Ночью захотелось по малой нужде. Приезжий выбрался из постели, ощупью добрался до двери, вышел из сеней на крыльцо. Небо очистилось и сверкало брильянтами звёзд, как в далёкие небывалые времена. В сенях, накрытое чистой дощечкой, стояло ведро, висел ковш. Он напился. Отворив дверь в избу, он увидел на столе огонёк, колпачок был отвинчен, ламповое стекло лежало рядом. Приезжий опустился на табуретку, сидел напротив женщины; некоторое время молчали.
“Вот такие дела...”, – пробормотал он, и снова наступило молчание.
Она разглаживала рубашку на коленях, разглядывала ладони.
“Маша, – сказал он, – я ведь за тобой приехал”.

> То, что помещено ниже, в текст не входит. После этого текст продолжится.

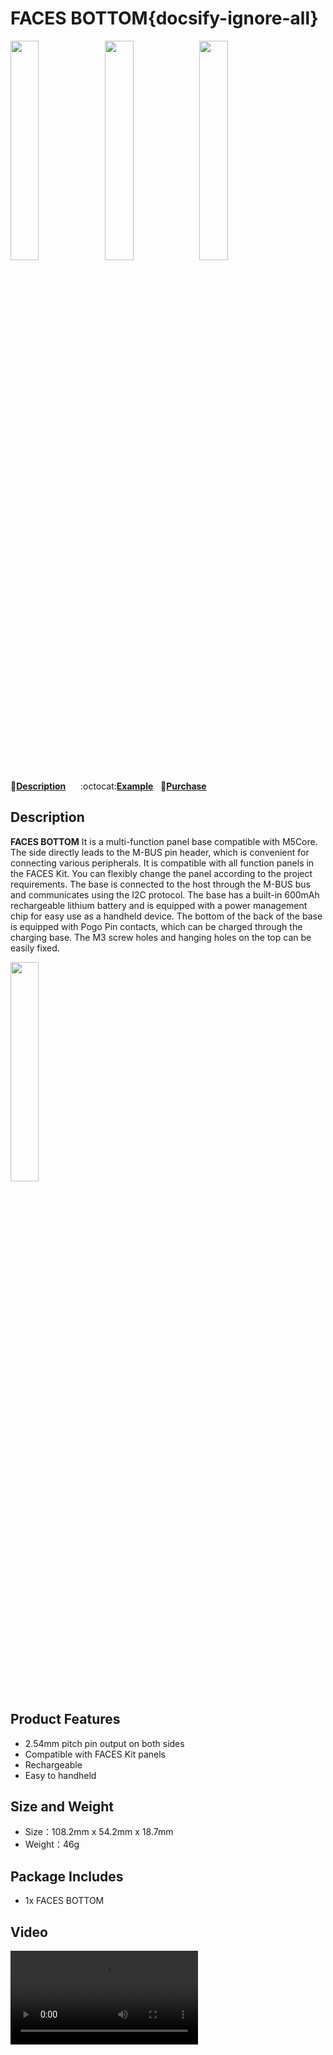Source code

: # FACES BOTTOM{docsify-ignore-all}

<img src="assets/img/product_pics/module/faces_bottom/face_01.jpg" width="30%" height="30%" ><img src="assets/img/product_pics/module/faces_bottom/face_02.jpg" width="30%" height="30%" ><img src="assets/img/product_pics/module/faces_bottom/face_03.jpg" width="30%" height="30%" >


:memo:**[Description](#Description)**&nbsp;&nbsp;&nbsp;&nbsp;&nbsp;&nbsp;:octocat:**[Example](https://github.com/m5stack/M5Stack/tree/master/examples/Modules/FACES)**&nbsp;&nbsp;&nbsp;🛒**[Purchase](https://m5stack.com/collections/m5-core/products/face)**&nbsp;&nbsp;&nbsp;


## Description

**FACES BOTTOM** It is a multi-function panel base compatible with M5Core. The side directly leads to the M-BUS pin header, which is convenient for connecting various peripherals. It is compatible with all function panels in the FACES Kit. You can flexibly change the panel according to the project requirements. The base is connected to the host through the M-BUS bus and communicates using the I2C protocol. The base has a built-in 600mAh rechargeable lithium battery and is equipped with a power management chip for easy use as a handheld device. The bottom of the back of the base is equipped with Pogo Pin contacts, which can be charged through the charging base. The M3 screw holes and hanging holes on the top can be easily fixed.


<img src="assets/img/product_pics/module/faces_bottom/different.jpg" width="30%" height="30%" >


## Product Features

- 2.54mm pitch pin output on both sides
- Compatible with FACES Kit panels
- Rechargeable 
- Easy to handheld

## Size and Weight

- Size：108.2mm x 54.2mm x 18.7mm
- Weight：46g


## Package Includes

- 1x FACES BOTTOM


## Video

<video class="video_size" controls>
    <source src="https://m5stack.oss-cn-shenzhen.aliyuncs.com/video/Product_example_video/Module/FACES.mp4" type="video/mp4">
</video>
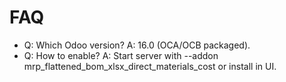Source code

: # FAQ

- Q: Which Odoo version? A: 16.0 (OCA/OCB packaged).
- Q: How to enable? A: Start server with --addon mrp_flattened_bom_xlsx_direct_materials_cost or install in UI.
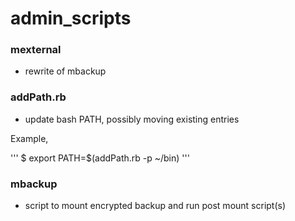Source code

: # admin_scripts

### mexternal

* rewrite of mbackup

### addPath.rb 

* update bash PATH, possibly moving existing entries

Example,

'''
$ export PATH=$(addPath.rb -p ~/bin)
'''

### mbackup

* script to mount encrypted backup and run post mount script(s)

В зыбке зашевелилось, застонало дитя, она качала кроватку, покачивала головой, приговаривая: “Ш-ш, ш-ш!”
“Маша, – проговорил гость. – Я жить без тебя не могу. Маша, поедем со мной”.
“Куда?” – спросила она, усмехнувшись.
“В Москву”.
“Чего я там не видала”.
“Маша...”
“Ну”. Так говорили здесь, когда хотели сказать: и что же? Что дальше?
“Возьмём с собой ребёнка”.
Он добавил:
“У меня комната в Москве. (Она опустила голову). Маша. Ты ведь меня любила”.
“Было дело”, – сказала она.
“А теперь? Разлюбила?”
Она пожала плечами, еле заметно покачала головой.
Утром Сапрыкин встал мрачный, молчаливый. Нашёл остаток, опохмелился. Ели многоглазую яичницу с огромной чугунной сковороды, друг на друга не глядели.
“Чего уж там, – сказал хозяин, вставая, – давай провожу тебя”.